*** Opening of Data for this exercise ***

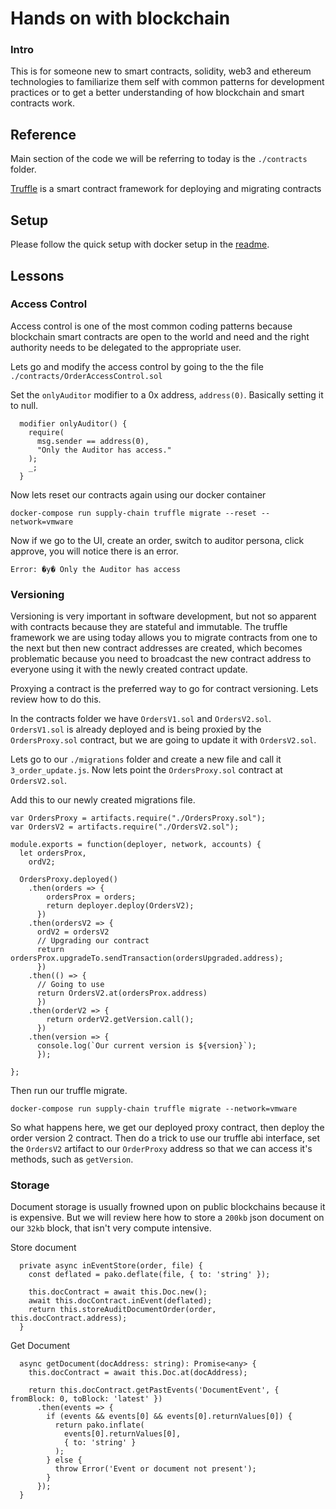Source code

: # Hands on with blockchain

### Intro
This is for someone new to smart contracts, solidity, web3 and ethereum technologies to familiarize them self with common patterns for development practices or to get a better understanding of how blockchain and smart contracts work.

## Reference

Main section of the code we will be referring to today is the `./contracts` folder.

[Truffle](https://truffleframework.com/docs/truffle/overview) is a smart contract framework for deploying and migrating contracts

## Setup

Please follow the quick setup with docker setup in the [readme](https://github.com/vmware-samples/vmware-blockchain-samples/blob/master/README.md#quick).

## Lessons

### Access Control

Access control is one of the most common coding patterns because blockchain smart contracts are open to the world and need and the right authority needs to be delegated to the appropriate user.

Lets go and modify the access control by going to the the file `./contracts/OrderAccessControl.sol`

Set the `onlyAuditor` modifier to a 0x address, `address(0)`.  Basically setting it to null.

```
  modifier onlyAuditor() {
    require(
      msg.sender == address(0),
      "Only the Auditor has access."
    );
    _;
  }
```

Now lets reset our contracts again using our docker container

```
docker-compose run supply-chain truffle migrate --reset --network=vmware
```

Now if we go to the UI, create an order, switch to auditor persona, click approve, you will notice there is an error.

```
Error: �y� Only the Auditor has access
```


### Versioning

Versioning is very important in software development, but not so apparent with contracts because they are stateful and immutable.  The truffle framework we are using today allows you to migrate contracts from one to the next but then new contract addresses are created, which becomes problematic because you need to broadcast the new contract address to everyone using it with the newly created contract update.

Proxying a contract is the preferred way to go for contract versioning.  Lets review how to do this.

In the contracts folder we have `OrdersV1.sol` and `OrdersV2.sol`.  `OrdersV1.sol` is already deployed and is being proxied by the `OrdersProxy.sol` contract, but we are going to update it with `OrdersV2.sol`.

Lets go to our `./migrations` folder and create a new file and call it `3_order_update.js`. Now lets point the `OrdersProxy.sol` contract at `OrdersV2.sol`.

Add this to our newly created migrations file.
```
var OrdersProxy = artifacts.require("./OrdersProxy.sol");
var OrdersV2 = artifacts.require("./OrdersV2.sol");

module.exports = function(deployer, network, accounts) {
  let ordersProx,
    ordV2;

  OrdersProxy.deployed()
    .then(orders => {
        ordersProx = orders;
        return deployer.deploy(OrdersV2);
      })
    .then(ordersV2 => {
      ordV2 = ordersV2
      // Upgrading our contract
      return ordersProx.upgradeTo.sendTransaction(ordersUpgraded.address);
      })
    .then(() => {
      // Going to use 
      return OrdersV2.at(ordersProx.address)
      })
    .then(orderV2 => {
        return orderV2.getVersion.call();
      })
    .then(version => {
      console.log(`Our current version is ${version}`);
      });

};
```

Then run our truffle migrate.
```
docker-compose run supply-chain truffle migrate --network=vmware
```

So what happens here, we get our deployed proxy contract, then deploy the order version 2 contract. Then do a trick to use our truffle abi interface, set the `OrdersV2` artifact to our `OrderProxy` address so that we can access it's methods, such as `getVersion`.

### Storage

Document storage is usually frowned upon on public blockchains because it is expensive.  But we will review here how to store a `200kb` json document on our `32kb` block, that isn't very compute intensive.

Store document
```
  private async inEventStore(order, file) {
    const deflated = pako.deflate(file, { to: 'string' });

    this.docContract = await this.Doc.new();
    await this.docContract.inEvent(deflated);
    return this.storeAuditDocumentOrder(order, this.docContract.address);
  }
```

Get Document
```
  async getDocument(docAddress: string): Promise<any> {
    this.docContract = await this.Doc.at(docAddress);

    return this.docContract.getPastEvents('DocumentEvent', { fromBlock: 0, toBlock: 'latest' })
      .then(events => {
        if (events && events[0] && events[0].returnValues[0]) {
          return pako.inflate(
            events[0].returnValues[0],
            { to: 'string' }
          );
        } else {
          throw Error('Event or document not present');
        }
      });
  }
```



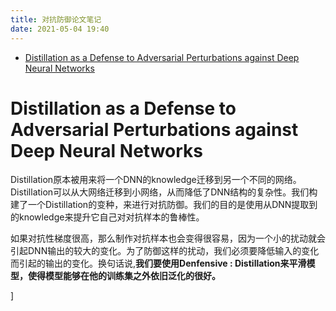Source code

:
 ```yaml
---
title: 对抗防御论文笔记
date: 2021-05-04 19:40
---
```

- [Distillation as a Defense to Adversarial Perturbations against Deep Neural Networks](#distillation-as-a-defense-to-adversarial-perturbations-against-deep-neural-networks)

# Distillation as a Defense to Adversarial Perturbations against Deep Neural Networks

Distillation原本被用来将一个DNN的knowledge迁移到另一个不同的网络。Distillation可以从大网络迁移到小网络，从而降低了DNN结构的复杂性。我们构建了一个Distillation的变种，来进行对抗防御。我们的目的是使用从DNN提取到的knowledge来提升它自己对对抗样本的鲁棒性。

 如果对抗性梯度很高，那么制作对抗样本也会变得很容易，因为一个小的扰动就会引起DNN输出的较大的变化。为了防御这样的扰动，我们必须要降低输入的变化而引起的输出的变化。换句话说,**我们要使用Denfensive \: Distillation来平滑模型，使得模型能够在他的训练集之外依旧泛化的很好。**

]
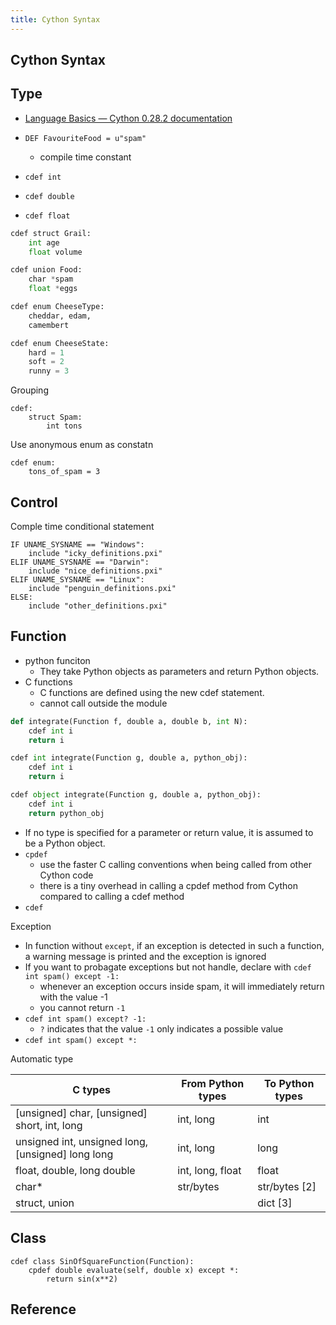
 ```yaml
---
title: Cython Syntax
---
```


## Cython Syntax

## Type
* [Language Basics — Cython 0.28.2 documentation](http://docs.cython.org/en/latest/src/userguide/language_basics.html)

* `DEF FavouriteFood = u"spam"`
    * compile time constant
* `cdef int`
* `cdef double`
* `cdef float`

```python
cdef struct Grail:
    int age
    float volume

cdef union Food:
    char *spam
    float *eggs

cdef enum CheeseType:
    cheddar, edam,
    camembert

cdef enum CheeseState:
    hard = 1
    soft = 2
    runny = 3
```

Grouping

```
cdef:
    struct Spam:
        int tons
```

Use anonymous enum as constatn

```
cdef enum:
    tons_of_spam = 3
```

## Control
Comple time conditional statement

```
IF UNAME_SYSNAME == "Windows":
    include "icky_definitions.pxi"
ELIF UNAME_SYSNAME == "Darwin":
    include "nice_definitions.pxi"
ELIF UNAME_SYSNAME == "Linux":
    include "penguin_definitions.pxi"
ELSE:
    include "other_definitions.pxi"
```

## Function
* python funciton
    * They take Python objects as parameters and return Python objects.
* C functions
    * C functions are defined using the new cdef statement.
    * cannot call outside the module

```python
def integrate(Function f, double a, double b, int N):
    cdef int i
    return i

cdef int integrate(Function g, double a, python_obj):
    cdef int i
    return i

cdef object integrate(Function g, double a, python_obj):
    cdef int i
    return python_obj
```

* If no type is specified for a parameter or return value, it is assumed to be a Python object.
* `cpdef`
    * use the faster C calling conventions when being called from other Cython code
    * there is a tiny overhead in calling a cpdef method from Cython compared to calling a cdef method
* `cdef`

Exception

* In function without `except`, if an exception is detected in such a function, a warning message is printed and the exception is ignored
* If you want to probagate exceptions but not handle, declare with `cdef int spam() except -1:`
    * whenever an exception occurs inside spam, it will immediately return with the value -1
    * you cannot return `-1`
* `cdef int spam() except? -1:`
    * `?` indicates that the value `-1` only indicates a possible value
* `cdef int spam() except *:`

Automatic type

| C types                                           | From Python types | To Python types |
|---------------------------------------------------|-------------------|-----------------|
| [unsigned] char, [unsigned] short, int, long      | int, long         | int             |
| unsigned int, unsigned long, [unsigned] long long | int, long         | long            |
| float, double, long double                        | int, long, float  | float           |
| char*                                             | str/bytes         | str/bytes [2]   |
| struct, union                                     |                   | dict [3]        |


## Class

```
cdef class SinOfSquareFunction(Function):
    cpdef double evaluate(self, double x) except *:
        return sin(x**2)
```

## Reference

*** Close of Data for this exercise ***
*** Opening of Data for this exercise ***

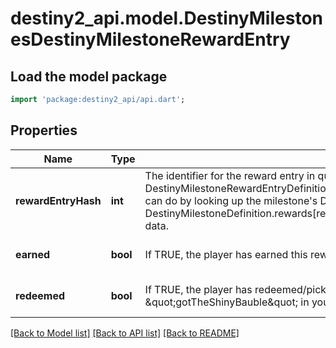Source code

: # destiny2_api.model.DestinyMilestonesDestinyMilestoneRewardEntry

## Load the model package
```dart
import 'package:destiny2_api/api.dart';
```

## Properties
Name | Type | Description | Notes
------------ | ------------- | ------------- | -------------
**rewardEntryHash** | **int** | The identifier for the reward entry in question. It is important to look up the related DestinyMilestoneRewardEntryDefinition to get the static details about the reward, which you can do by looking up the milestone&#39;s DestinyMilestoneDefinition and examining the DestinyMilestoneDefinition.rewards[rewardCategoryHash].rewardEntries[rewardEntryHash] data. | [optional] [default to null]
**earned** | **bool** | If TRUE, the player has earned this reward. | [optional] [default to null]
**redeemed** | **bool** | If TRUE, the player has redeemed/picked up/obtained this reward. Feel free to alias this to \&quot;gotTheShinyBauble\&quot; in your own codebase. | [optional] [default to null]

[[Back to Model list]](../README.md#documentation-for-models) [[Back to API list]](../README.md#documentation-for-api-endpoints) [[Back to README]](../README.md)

*** Close of Data for this exercise ***

*Brief*: Copy out each line from the preceding entries that mentions the word "created".

*Response below*:
Versioning is very important in software development, but not so apparent with contracts because they are stateful and immutable.  The truffle framework we are using today allows you to migrate contracts from one to the next but then new contract addresses are created, which becomes problematic because you need to broadcast the new contract address to everyone using it with the newly created contract update.
Add this to our newly created migrations file.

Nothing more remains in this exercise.